Entretien de Socrate et de Philoxène

De la philosophie de la nature, ou traité de morale pour l’espèce humaine. Tiré de la philosophie et fondé sur la nature, 3e édition, Tome cinquième, 1778, p. 205-20

Socrate échappé, comme nous l’avons vu, au glaive sacré du fanatisme, avoir été conduit par les satellites de l’aréopage du temple de Cérès dans sa prison : le pyrrhonien qui s’était glissé avec son cortège, et qu’il avait invité à lui voir boire la ciguë, se rendit avec empressement à ce grand spectacle : ce Sophiste avait pendant cinquante ans observé l’homme vivant en société : il voulut une fois voir le sage aux prises avec la mort : il sentait qu’une heure passée avec Socrate entrant dans la tombe, était plus faite pour l’éclairer qu’un demi siècle de commerce avec des méchants ou des imbéciles.

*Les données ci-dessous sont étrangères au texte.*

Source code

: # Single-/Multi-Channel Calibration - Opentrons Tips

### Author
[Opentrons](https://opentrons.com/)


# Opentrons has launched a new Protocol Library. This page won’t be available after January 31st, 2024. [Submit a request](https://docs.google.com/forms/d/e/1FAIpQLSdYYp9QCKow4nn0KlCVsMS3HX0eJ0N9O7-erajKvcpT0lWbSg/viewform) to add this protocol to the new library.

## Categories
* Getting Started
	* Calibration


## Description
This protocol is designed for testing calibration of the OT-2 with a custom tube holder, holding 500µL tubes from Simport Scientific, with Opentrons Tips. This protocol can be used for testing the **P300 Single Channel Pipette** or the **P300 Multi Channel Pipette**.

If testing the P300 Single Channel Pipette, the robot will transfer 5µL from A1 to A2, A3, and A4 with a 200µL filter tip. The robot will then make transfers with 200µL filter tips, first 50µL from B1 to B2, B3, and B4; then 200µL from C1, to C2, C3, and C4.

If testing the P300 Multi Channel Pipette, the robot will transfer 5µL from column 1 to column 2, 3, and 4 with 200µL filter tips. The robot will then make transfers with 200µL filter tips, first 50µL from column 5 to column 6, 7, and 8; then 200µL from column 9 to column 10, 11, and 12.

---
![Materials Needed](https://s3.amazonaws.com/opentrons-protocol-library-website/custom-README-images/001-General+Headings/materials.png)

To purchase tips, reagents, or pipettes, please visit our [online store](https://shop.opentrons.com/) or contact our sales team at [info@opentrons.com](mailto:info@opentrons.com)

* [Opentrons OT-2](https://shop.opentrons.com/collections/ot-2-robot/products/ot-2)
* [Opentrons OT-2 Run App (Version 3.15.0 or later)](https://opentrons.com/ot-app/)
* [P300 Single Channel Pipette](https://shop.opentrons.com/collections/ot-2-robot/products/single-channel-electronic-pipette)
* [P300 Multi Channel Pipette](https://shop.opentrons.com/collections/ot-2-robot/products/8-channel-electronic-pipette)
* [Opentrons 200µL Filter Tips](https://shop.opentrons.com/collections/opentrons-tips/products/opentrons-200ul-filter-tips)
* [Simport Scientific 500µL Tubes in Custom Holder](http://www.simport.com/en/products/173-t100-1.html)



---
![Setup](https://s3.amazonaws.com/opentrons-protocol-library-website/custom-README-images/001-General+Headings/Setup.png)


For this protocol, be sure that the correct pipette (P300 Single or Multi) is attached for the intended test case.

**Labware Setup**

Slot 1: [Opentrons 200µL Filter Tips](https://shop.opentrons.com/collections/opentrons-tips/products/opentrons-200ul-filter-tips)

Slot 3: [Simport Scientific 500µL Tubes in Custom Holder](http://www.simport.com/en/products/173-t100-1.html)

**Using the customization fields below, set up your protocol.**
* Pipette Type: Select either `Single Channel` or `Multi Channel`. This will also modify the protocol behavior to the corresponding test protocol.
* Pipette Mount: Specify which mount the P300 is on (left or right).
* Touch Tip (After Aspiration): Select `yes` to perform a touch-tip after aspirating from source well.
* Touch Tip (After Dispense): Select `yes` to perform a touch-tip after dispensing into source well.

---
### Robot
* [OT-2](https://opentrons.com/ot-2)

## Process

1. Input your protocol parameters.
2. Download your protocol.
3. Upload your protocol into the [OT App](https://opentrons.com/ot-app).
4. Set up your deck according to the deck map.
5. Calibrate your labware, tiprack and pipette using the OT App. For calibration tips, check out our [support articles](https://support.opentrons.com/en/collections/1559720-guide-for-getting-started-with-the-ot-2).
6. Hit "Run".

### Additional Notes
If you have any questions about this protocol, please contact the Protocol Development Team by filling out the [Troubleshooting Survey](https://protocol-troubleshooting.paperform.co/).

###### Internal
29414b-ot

Philoxène, c’était le nom de ce Pyrrhonien, était un athlète dangereux dans la dispute; car il avait acquis l’apathie de Zénon : les traits de sentiment ne faisaient qu’effleurer son âme froide et cadavéreuse : il fallait de grands traits de lumière pour le convaincre, et un coup de tonnerre pour l’émouvoir.

Par une bizarrerie singulière, cette statue raisonnante avait épousé depuis quelques années la fille de la célèbre Aspasie, jeune héroïne, la plus tendre et la plus sensible des beautés d’Athènes : c’était une image du supplice de Mezence, l’union d’un être vivant et d’un cadavre.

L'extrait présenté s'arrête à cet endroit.